Unfortunately, before putting SGML on the Web (actually, before putting anything on the Web), SGML vendors had to overcome an absolute prerequisite: a "nihil obstat" from Microsoft. You don't want to invest time and money in a new Web product, if you know that Microsoft is cooking up its own (remember Netscape?). You don't want to commit yourself and your customers to a new protocol, language, format, standard, or whatever, if at Microsoft there is a big no-no (remember Java?). That's a huge problem. That's the *main* problem with SGML-on-the-Web. As you probably noticed, I do not think this is primarily a technical problem.

This leads us to SGML-at-Microsoft, a seldom evoked topic. Microsoft consistently ignored SGML. There have been many reasons to that. One of them, the most unseemly, but having had measurable consequences, is that SGML was said to come from IBM. It was almost a death sentence. This particular misconception, regarding SGML, is a part of a more general trend toward ignorance of foreign matters at Microsoft.
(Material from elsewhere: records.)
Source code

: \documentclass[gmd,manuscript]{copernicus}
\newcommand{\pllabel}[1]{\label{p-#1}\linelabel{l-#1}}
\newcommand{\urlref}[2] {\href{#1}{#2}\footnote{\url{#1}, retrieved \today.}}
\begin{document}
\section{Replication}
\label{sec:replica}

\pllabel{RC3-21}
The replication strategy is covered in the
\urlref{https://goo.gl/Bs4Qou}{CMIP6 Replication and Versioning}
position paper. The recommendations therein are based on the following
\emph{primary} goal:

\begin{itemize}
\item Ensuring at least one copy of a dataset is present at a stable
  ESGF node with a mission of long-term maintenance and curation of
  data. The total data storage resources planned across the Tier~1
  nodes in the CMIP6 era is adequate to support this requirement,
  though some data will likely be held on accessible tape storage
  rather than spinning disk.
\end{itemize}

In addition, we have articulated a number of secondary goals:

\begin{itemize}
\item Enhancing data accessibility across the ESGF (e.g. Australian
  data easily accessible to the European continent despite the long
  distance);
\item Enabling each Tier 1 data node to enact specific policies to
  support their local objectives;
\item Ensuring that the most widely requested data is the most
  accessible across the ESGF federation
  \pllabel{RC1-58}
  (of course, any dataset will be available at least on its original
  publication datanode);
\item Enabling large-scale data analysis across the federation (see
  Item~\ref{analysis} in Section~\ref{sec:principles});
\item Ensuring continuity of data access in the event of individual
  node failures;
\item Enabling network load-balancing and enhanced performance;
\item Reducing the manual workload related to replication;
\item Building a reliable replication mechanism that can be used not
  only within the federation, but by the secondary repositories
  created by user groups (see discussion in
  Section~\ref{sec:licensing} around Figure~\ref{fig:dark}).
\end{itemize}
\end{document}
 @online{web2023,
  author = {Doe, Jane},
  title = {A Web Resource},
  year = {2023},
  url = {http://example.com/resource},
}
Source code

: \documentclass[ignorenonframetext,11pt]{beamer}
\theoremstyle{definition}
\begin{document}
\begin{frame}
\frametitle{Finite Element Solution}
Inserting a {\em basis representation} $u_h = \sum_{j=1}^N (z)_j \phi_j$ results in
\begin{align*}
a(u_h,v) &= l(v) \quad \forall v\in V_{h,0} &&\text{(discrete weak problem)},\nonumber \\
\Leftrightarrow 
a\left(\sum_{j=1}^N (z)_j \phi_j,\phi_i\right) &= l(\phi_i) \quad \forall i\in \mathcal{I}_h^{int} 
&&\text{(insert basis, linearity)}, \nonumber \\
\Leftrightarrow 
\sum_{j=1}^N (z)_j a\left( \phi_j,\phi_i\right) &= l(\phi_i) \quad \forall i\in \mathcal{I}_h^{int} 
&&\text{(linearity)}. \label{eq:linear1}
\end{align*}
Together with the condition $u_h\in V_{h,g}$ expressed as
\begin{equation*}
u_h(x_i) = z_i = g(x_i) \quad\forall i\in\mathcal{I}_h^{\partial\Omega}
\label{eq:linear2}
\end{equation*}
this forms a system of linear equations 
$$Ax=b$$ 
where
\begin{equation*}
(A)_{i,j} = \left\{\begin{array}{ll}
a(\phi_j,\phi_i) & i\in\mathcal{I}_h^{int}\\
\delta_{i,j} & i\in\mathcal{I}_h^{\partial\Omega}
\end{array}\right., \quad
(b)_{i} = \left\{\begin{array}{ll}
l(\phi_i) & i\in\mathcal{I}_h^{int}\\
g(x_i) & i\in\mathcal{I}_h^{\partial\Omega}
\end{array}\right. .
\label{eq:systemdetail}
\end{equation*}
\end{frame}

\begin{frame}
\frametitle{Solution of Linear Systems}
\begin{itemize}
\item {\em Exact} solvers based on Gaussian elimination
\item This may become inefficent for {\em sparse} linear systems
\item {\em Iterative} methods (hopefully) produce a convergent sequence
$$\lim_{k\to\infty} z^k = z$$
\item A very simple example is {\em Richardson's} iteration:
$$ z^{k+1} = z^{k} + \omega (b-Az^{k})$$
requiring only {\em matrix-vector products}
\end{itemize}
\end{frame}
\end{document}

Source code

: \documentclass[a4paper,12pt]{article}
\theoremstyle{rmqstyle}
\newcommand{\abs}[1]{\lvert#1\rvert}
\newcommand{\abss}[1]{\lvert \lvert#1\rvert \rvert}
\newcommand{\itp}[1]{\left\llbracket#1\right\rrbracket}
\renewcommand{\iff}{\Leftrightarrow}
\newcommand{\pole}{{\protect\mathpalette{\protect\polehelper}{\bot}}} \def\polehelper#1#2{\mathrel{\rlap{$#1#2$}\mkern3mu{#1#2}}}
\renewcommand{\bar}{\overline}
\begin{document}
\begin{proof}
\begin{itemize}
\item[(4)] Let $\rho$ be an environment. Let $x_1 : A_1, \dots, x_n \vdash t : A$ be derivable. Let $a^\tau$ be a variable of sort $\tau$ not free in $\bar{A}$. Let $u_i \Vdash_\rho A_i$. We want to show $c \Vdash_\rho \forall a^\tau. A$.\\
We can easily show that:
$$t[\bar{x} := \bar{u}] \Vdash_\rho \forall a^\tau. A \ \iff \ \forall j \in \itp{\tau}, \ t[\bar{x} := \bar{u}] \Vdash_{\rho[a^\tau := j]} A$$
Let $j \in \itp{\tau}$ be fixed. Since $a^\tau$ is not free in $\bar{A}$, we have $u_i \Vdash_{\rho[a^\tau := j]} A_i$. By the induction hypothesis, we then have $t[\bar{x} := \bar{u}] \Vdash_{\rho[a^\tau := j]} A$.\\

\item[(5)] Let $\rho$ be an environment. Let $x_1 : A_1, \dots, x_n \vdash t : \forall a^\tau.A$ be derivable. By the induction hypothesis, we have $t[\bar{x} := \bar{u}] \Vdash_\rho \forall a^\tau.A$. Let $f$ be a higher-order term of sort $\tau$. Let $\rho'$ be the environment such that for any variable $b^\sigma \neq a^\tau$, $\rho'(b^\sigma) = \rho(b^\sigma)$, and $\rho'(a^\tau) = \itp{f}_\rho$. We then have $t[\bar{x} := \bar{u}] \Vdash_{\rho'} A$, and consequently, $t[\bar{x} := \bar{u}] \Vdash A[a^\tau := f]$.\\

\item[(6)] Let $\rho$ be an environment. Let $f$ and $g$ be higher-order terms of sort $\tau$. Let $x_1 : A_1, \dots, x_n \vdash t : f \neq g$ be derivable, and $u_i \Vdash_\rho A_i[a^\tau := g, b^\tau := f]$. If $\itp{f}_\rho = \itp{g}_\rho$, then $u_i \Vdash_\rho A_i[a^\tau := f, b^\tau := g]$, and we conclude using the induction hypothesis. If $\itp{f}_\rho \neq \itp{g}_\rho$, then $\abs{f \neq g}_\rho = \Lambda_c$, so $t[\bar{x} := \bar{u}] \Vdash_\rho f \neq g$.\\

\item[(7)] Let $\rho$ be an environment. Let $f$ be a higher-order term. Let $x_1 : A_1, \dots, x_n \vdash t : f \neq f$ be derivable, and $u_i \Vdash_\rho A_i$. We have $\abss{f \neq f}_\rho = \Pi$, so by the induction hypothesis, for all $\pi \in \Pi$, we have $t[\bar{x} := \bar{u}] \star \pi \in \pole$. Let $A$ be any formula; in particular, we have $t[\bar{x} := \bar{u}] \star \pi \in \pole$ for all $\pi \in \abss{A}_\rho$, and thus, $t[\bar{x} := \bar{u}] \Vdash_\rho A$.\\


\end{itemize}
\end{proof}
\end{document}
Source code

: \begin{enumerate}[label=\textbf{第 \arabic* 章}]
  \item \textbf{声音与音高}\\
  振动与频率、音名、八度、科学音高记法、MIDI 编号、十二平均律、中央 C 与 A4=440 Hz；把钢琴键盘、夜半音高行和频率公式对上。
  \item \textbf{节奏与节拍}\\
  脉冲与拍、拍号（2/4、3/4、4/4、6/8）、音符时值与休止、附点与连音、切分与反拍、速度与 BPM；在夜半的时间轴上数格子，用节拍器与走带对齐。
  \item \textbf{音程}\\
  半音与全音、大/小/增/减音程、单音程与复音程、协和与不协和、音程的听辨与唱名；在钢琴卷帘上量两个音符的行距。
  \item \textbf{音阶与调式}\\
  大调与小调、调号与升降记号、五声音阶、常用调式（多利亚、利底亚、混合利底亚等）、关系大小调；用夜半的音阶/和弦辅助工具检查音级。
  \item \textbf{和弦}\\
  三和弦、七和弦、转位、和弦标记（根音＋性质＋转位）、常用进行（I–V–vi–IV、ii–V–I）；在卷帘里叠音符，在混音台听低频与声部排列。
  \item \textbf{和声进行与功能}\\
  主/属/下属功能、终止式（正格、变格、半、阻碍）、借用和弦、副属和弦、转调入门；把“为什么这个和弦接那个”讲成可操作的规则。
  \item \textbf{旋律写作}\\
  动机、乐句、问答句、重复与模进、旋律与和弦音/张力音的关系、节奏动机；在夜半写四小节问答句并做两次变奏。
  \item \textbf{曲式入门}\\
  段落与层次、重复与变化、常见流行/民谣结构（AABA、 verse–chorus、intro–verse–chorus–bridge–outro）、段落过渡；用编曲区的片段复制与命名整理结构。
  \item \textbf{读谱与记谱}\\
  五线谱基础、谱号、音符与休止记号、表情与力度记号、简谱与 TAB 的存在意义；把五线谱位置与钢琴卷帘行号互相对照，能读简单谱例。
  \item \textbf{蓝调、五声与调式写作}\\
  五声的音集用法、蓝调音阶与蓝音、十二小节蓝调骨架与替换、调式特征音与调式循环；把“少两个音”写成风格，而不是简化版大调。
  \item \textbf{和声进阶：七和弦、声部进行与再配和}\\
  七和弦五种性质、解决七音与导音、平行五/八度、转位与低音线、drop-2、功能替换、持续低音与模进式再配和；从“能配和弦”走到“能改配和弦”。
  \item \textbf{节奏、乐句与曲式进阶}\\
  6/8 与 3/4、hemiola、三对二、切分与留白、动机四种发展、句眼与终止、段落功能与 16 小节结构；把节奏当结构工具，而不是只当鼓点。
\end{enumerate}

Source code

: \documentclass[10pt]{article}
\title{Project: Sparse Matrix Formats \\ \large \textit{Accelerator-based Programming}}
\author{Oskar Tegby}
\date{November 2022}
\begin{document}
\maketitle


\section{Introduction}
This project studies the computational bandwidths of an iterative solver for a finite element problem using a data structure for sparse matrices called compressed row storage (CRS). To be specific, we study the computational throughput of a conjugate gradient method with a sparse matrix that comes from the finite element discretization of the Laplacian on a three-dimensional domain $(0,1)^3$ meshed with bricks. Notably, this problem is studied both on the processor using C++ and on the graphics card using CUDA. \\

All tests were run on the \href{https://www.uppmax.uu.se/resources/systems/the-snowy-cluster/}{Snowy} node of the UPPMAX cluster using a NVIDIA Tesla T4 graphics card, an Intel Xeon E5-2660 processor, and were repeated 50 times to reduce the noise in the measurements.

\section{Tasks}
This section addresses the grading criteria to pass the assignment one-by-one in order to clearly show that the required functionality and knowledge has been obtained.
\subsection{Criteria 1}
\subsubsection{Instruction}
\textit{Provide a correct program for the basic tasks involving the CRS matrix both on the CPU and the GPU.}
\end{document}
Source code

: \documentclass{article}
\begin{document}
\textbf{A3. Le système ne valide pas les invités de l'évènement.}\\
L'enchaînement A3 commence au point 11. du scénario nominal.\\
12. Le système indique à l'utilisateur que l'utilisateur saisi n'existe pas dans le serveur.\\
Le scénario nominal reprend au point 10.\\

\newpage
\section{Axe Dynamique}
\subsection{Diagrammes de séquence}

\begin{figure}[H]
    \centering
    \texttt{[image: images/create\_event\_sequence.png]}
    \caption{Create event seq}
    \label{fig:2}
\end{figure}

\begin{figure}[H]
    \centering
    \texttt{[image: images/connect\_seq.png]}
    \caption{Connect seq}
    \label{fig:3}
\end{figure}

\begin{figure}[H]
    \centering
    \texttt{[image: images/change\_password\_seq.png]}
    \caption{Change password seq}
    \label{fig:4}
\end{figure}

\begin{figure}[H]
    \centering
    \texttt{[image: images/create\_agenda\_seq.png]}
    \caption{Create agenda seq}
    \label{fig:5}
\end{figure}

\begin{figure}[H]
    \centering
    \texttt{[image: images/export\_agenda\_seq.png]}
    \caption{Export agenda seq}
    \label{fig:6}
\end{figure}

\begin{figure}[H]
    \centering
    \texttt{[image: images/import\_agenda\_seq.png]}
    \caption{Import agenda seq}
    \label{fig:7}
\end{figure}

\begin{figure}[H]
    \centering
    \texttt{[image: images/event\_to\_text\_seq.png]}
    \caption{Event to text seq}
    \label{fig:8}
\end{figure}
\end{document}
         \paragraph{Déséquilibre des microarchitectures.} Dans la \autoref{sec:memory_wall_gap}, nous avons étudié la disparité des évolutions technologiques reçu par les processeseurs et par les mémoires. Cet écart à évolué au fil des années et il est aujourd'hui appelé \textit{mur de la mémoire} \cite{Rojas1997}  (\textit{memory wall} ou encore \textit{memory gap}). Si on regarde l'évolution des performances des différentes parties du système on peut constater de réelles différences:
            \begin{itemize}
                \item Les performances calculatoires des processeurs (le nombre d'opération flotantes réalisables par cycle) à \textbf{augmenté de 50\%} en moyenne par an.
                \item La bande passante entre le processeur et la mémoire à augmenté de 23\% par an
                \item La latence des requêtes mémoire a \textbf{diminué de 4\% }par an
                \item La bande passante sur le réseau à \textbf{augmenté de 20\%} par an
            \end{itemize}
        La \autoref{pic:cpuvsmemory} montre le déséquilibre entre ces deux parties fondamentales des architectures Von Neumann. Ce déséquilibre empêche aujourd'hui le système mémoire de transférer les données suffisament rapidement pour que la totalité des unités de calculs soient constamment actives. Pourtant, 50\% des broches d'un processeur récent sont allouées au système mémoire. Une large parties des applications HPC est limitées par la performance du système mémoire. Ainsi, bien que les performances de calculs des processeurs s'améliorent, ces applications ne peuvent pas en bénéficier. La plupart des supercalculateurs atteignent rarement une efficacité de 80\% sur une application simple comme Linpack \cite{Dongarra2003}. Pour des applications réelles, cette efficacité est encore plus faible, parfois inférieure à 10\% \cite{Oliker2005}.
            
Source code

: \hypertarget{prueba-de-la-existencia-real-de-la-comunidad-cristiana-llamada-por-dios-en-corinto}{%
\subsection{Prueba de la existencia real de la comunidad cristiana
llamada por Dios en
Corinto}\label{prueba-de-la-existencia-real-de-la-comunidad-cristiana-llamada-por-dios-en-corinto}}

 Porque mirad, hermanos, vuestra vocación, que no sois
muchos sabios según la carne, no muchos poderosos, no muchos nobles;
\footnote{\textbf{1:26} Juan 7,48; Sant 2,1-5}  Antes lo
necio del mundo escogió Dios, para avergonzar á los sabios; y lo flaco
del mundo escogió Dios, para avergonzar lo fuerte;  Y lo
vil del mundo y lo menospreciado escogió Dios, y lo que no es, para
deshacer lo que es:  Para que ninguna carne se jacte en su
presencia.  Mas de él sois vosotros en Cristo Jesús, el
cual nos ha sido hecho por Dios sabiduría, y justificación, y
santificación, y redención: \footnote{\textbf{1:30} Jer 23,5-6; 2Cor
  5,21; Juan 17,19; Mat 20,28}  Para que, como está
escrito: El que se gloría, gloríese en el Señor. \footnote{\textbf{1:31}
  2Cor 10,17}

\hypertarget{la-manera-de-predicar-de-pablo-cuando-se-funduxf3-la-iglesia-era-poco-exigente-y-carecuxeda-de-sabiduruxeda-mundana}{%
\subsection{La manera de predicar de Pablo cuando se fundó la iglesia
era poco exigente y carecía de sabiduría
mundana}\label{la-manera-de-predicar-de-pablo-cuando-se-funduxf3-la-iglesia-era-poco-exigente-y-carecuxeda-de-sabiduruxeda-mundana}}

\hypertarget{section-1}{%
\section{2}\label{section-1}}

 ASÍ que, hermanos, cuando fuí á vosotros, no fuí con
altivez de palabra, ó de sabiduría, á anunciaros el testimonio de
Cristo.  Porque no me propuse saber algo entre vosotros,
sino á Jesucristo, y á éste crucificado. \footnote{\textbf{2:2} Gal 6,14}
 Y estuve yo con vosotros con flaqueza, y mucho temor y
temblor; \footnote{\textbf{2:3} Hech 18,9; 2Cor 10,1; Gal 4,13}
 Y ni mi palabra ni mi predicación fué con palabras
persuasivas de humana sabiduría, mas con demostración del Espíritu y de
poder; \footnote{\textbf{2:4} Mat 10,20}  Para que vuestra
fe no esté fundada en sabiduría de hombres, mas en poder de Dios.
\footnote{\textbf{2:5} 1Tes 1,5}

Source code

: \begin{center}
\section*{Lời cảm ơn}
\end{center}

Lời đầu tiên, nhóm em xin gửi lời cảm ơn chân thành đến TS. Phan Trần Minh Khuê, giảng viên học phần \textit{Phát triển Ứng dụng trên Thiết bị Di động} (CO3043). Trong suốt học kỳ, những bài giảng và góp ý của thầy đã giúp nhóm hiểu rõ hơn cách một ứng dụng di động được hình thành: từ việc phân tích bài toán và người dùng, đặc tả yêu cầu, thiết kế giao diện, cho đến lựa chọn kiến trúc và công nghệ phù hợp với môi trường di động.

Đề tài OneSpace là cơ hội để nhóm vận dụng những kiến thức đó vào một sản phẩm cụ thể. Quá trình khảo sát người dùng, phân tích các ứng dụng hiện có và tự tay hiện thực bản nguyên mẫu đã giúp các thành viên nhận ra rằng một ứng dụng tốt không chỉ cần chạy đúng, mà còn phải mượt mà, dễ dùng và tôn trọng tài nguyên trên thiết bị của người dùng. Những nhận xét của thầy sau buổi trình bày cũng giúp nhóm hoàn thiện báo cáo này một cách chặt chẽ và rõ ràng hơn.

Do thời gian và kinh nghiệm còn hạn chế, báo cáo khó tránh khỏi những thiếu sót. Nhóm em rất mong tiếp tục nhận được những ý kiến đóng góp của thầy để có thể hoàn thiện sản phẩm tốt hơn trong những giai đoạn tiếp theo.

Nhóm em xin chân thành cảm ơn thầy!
Whenever a company builds a strategy, this strategy ends up in some sort of embodiment into people's brains in the company. That's not necessarily a bad thing. But when the strategy mainly consists in fencing a fortified island, trying to attract and enslave customers into the fence, and fighting very hard to keep competitors away, the net result is *isolation*. Even highly talented and open-minded people at Microsoft (there are several) had a second-hand, rumor-based SGML knowledge. When the company eventually set up a small SGML working group in 1995, SGML specialists at Microsoft remained, so to speak, "in partibus".

Another reason to Microsoft's attitude toward SGML is that SGML is an ISO standard, and Microsoft does not love standards. True standards mean a high degree of user's freedom. You can count the standards Microsoft adheres to: less than ten. Microsoft reluctantly adopts a standard when doing otherwise has become really impossible, or would prove commercially detrimental. For example, Microsoft included TCP/IP and socket support into MS Windows years after public domain and third party software had appeared for these platforms. Microsoft did not suddenly fall in love with TCP/IP. It happened that so many Microsoft customers had connection needs to Unix sites they implemented with -- "horresco referens" -- non-Microsoft software, that significant market losses for Windows NT became very likely.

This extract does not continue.